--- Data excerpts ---
╔══
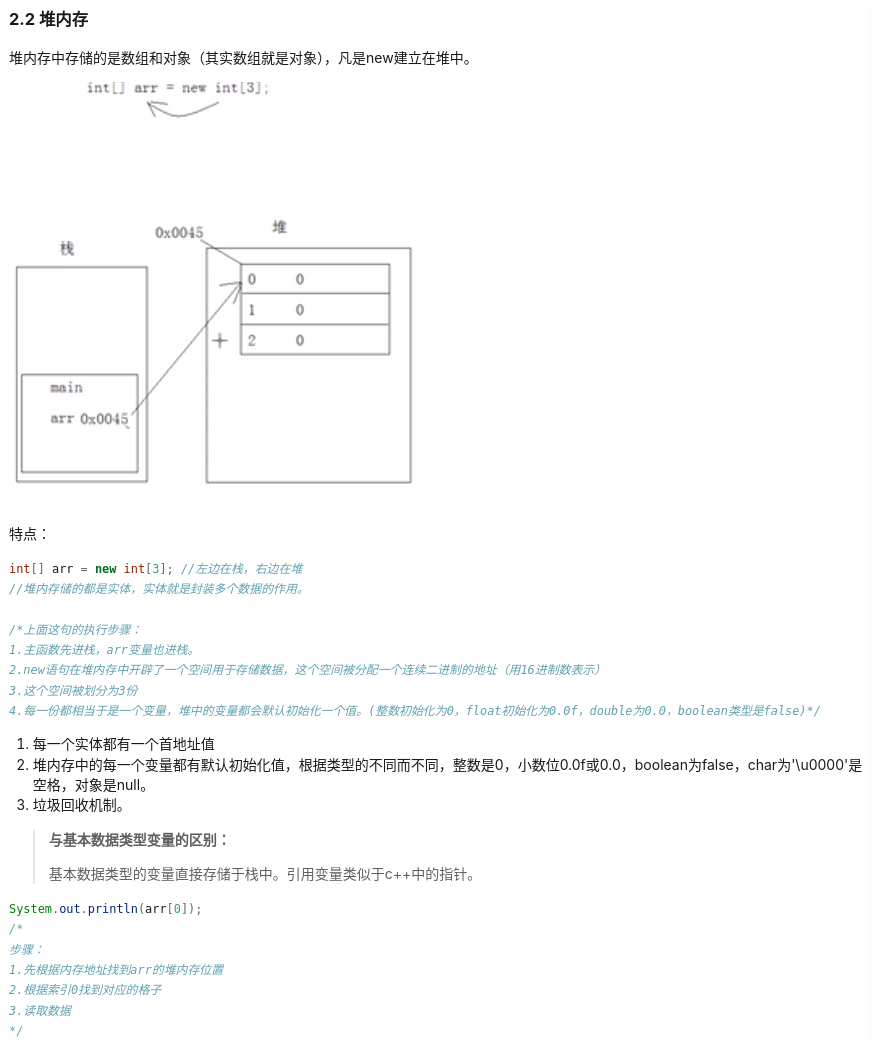 ### 2.2 堆内存

​	堆内存中存储的是数组和对象（其实数组就是对象），凡是new建立在堆中。

![](images/堆内存.png)

特点：

```java
int[] arr = new int[3]; //左边在栈，右边在堆
//堆内存储的都是实体，实体就是封装多个数据的作用。

/*上面这句的执行步骤：
1.主函数先进栈，arr变量也进栈。
2.new语句在堆内存中开辟了一个空间用于存储数据，这个空间被分配一个连续二进制的地址（用16进制数表示）
3.这个空间被划分为3份
4.每一份都相当于是一个变量，堆中的变量都会默认初始化一个值。(整数初始化为0，float初始化为0.0f，double为0.0，boolean类型是false)*/
```

1. 每一个实体都有一个首地址值
2. 堆内存中的每一个变量都有默认初始化值，根据类型的不同而不同，整数是0，小数位0.0f或0.0，boolean为false，char为'\u0000'是空格，对象是null。
3. 垃圾回收机制。

> **与基本数据类型变量的区别：**
>
> 基本数据类型的变量直接存储于栈中。引用变量类似于c++中的指针。

```java
System.out.println(arr[0]);
/*
步骤：
1.先根据内存地址找到arr的堆内存位置
2.根据索引0找到对应的格子
3.读取数据
*/
```


[^注]: 顺带提一下成员变量
[^注]: 建议在这里封装专门的打印方法，打印数组，向学生灌输代码封装思想
[^注]: 箱子由几格子，每个格子里装的是小箱子，小箱子也有格子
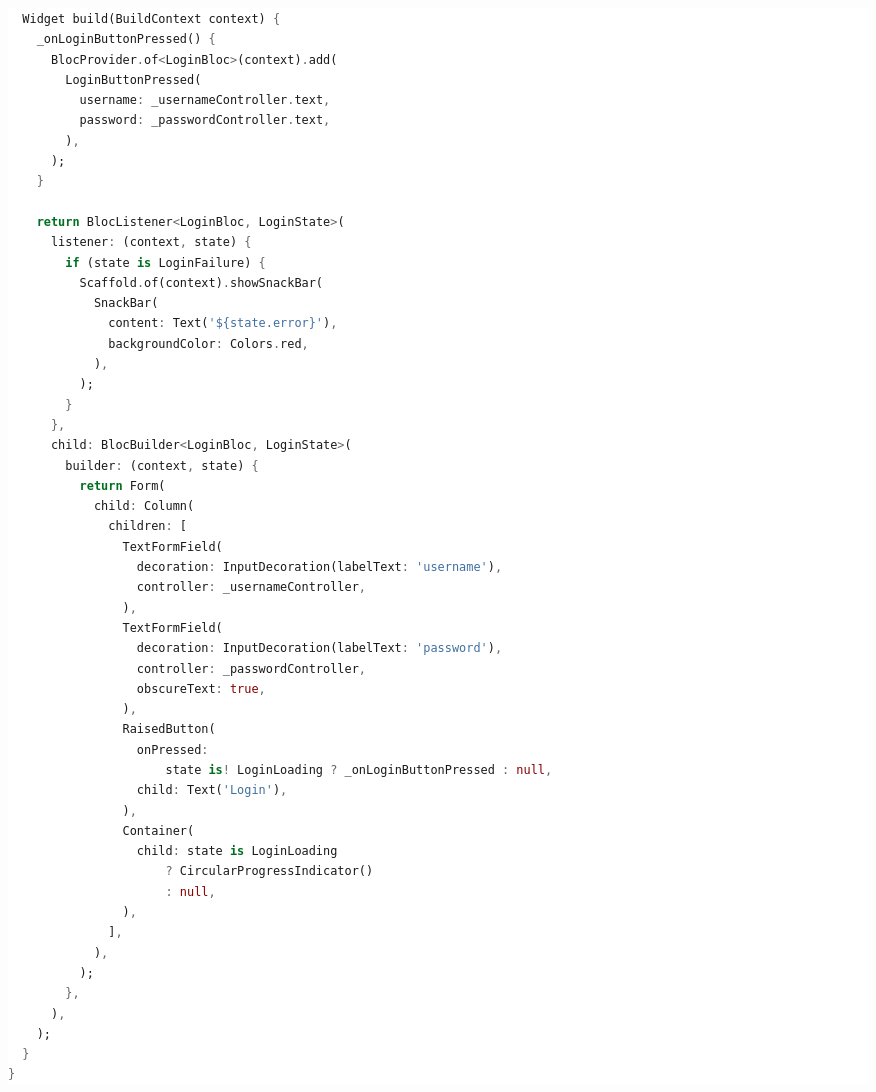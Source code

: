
 ```dart
  Widget build(BuildContext context) {
    _onLoginButtonPressed() {
      BlocProvider.of<LoginBloc>(context).add(
        LoginButtonPressed(
          username: _usernameController.text,
          password: _passwordController.text,
        ),
      );
    }

    return BlocListener<LoginBloc, LoginState>(
      listener: (context, state) {
        if (state is LoginFailure) {
          Scaffold.of(context).showSnackBar(
            SnackBar(
              content: Text('${state.error}'),
              backgroundColor: Colors.red,
            ),
          );
        }
      },
      child: BlocBuilder<LoginBloc, LoginState>(
        builder: (context, state) {
          return Form(
            child: Column(
              children: [
                TextFormField(
                  decoration: InputDecoration(labelText: 'username'),
                  controller: _usernameController,
                ),
                TextFormField(
                  decoration: InputDecoration(labelText: 'password'),
                  controller: _passwordController,
                  obscureText: true,
                ),
                RaisedButton(
                  onPressed:
                      state is! LoginLoading ? _onLoginButtonPressed : null,
                  child: Text('Login'),
                ),
                Container(
                  child: state is LoginLoading
                      ? CircularProgressIndicator()
                      : null,
                ),
              ],
            ),
          );
        },
      ),
    );
  }
}
```
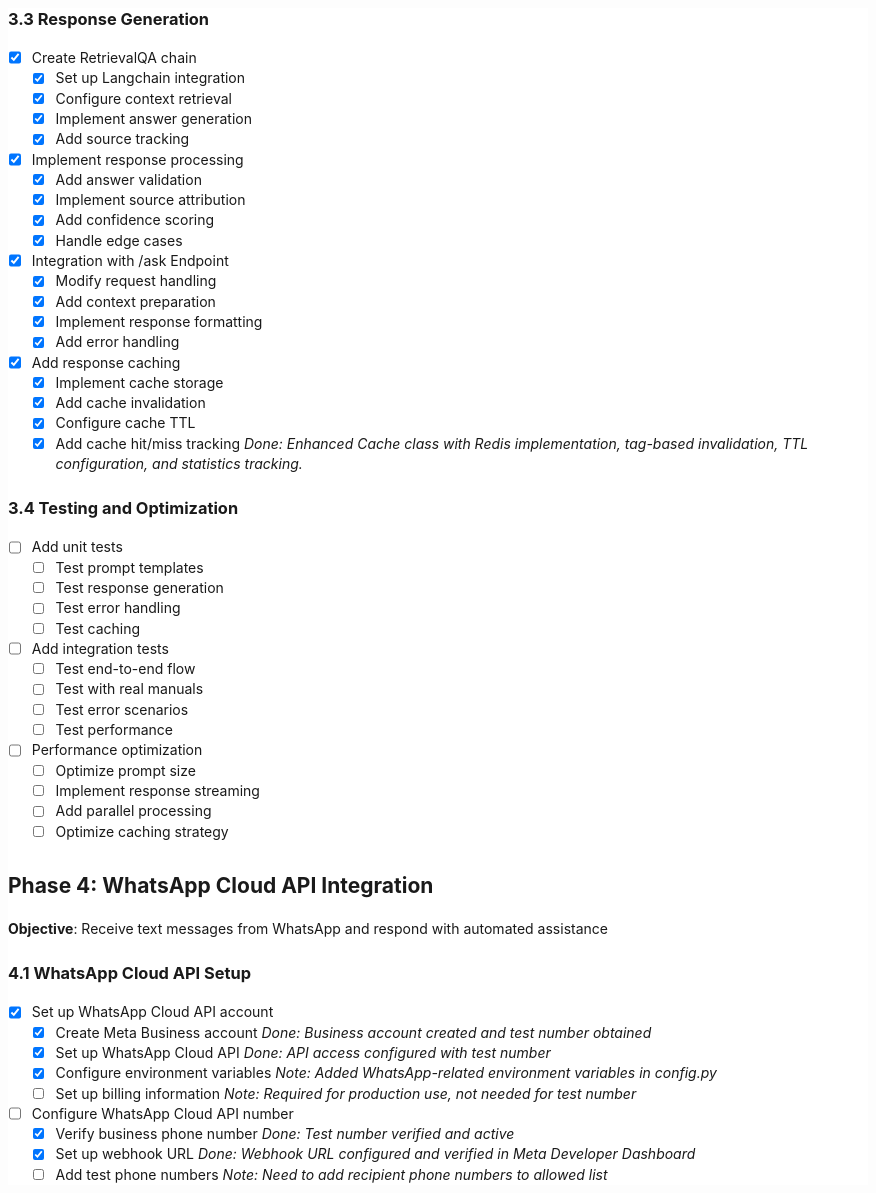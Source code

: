 ### 3.3 Response Generation
- [x] Create RetrievalQA chain
  - [x] Set up Langchain integration
  - [x] Configure context retrieval
  - [x] Implement answer generation
  - [x] Add source tracking
- [x] Implement response processing
  - [x] Add answer validation
  - [x] Implement source attribution
  - [x] Add confidence scoring
  - [x] Handle edge cases
- [x] Integration with /ask Endpoint
  - [x] Modify request handling
  - [x] Add context preparation
  - [x] Implement response formatting
  - [x] Add error handling
- [x] Add response caching
  - [x] Implement cache storage
  - [x] Add cache invalidation
  - [x] Configure cache TTL
  - [x] Add cache hit/miss tracking
  _Done: Enhanced Cache class with Redis implementation, tag-based invalidation, TTL configuration, and statistics tracking._

### 3.4 Testing and Optimization
- [ ] Add unit tests
  - [ ] Test prompt templates
  - [ ] Test response generation
  - [ ] Test error handling
  - [ ] Test caching
- [ ] Add integration tests
  - [ ] Test end-to-end flow
  - [ ] Test with real manuals
  - [ ] Test error scenarios
  - [ ] Test performance
- [ ] Performance optimization
  - [ ] Optimize prompt size
  - [ ] Implement response streaming
  - [ ] Add parallel processing
  - [ ] Optimize caching strategy

## Phase 4: WhatsApp Cloud API Integration
**Objective**: Receive text messages from WhatsApp and respond with automated assistance

### 4.1 WhatsApp Cloud API Setup
- [x] Set up WhatsApp Cloud API account
  - [x] Create Meta Business account
    _Done: Business account created and test number obtained_
  - [x] Set up WhatsApp Cloud API
    _Done: API access configured with test number_
  - [x] Configure environment variables
    _Note: Added WhatsApp-related environment variables in config.py_
  - [ ] Set up billing information
    _Note: Required for production use, not needed for test number_
- [ ] Configure WhatsApp Cloud API number
  - [x] Verify business phone number
    _Done: Test number verified and active_
  - [x] Set up webhook URL
    _Done: Webhook URL configured and verified in Meta Developer Dashboard_
  - [ ] Add test phone numbers
    _Note: Need to add recipient phone numbers to allowed list_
╚══
--- PROBLEM REQUIREMENTS ---
Exact copies of all the entries are needed; output them without the pictures.

--- OUTPUT BELOW ---
 ### 2.2 堆内存

​	堆内存中存储的是数组和对象（其实数组就是对象），凡是new建立在堆中。

![](images/堆内存.png)

特点：

```java
int[] arr = new int[3]; //左边在栈，右边在堆
//堆内存储的都是实体，实体就是封装多个数据的作用。

/*上面这句的执行步骤：
1.主函数先进栈，arr变量也进栈。
2.new语句在堆内存中开辟了一个空间用于存储数据，这个空间被分配一个连续二进制的地址（用16进制数表示）
3.这个空间被划分为3份
4.每一份都相当于是一个变量，堆中的变量都会默认初始化一个值。(整数初始化为0，float初始化为0.0f，double为0.0，boolean类型是false)*/
```

1. 每一个实体都有一个首地址值
2. 堆内存中的每一个变量都有默认初始化值，根据类型的不同而不同，整数是0，小数位0.0f或0.0，boolean为false，char为'\u0000'是空格，对象是null。
3. 垃圾回收机制。

> **与基本数据类型变量的区别：**
>
> 基本数据类型的变量直接存储于栈中。引用变量类似于c++中的指针。

```java
System.out.println(arr[0]);
/*
步骤：
1.先根据内存地址找到arr的堆内存位置
2.根据索引0找到对应的格子
3.读取数据
*/
```


[^注]: 顺带提一下成员变量
[^注]: 建议在这里封装专门的打印方法，打印数组，向学生灌输代码封装思想
[^注]: 箱子由几格子，每个格子里装的是小箱子，小箱子也有格子
Source code

:
 ```dart
  Widget build(BuildContext context) {
    _onLoginButtonPressed() {
      BlocProvider.of<LoginBloc>(context).add(
        LoginButtonPressed(
          username: _usernameController.text,
          password: _passwordController.text,
        ),
      );
    }

    return BlocListener<LoginBloc, LoginState>(
      listener: (context, state) {
        if (state is LoginFailure) {
          Scaffold.of(context).showSnackBar(
            SnackBar(
              content: Text('${state.error}'),
              backgroundColor: Colors.red,
            ),
          );
        }
      },
      child: BlocBuilder<LoginBloc, LoginState>(
        builder: (context, state) {
          return Form(
            child: Column(
              children: [
                TextFormField(
                  decoration: InputDecoration(labelText: 'username'),
                  controller: _usernameController,
                ),
                TextFormField(
                  decoration: InputDecoration(labelText: 'password'),
                  controller: _passwordController,
                  obscureText: true,
                ),
                RaisedButton(
                  onPressed:
                      state is! LoginLoading ? _onLoginButtonPressed : null,
                  child: Text('Login'),
                ),
                Container(
                  child: state is LoginLoading
                      ? CircularProgressIndicator()
                      : null,
                ),
              ],
            ),
          );
        },
      ),
    );
  }
}
```
Source code

: ### 3.3 Response Generation
- [x] Create RetrievalQA chain
  - [x] Set up Langchain integration
  - [x] Configure context retrieval
  - [x] Implement answer generation
  - [x] Add source tracking
- [x] Implement response processing
  - [x] Add answer validation
  - [x] Implement source attribution
  - [x] Add confidence scoring
  - [x] Handle edge cases
- [x] Integration with /ask Endpoint
  - [x] Modify request handling
  - [x] Add context preparation
  - [x] Implement response formatting
  - [x] Add error handling
- [x] Add response caching
  - [x] Implement cache storage
  - [x] Add cache invalidation
  - [x] Configure cache TTL
  - [x] Add cache hit/miss tracking
  _Done: Enhanced Cache class with Redis implementation, tag-based invalidation, TTL configuration, and statistics tracking._

### 3.4 Testing and Optimization
- [ ] Add unit tests
  - [ ] Test prompt templates
  - [ ] Test response generation
  - [ ] Test error handling
  - [ ] Test caching
- [ ] Add integration tests
  - [ ] Test end-to-end flow
  - [ ] Test with real manuals
  - [ ] Test error scenarios
  - [ ] Test performance
- [ ] Performance optimization
  - [ ] Optimize prompt size
  - [ ] Implement response streaming
  - [ ] Add parallel processing
  - [ ] Optimize caching strategy

## Phase 4: WhatsApp Cloud API Integration
**Objective**: Receive text messages from WhatsApp and respond with automated assistance

### 4.1 WhatsApp Cloud API Setup
- [x] Set up WhatsApp Cloud API account
  - [x] Create Meta Business account
    _Done: Business account created and test number obtained_
  - [x] Set up WhatsApp Cloud API
    _Done: API access configured with test number_
  - [x] Configure environment variables
    _Note: Added WhatsApp-related environment variables in config.py_
  - [ ] Set up billing information
    _Note: Required for production use, not needed for test number_
- [ ] Configure WhatsApp Cloud API number
  - [x] Verify business phone number
    _Done: Test number verified and active_
  - [x] Set up webhook URL
    _Done: Webhook URL configured and verified in Meta Developer Dashboard_
  - [ ] Add test phone numbers
    _Note: Need to add recipient phone numbers to allowed list_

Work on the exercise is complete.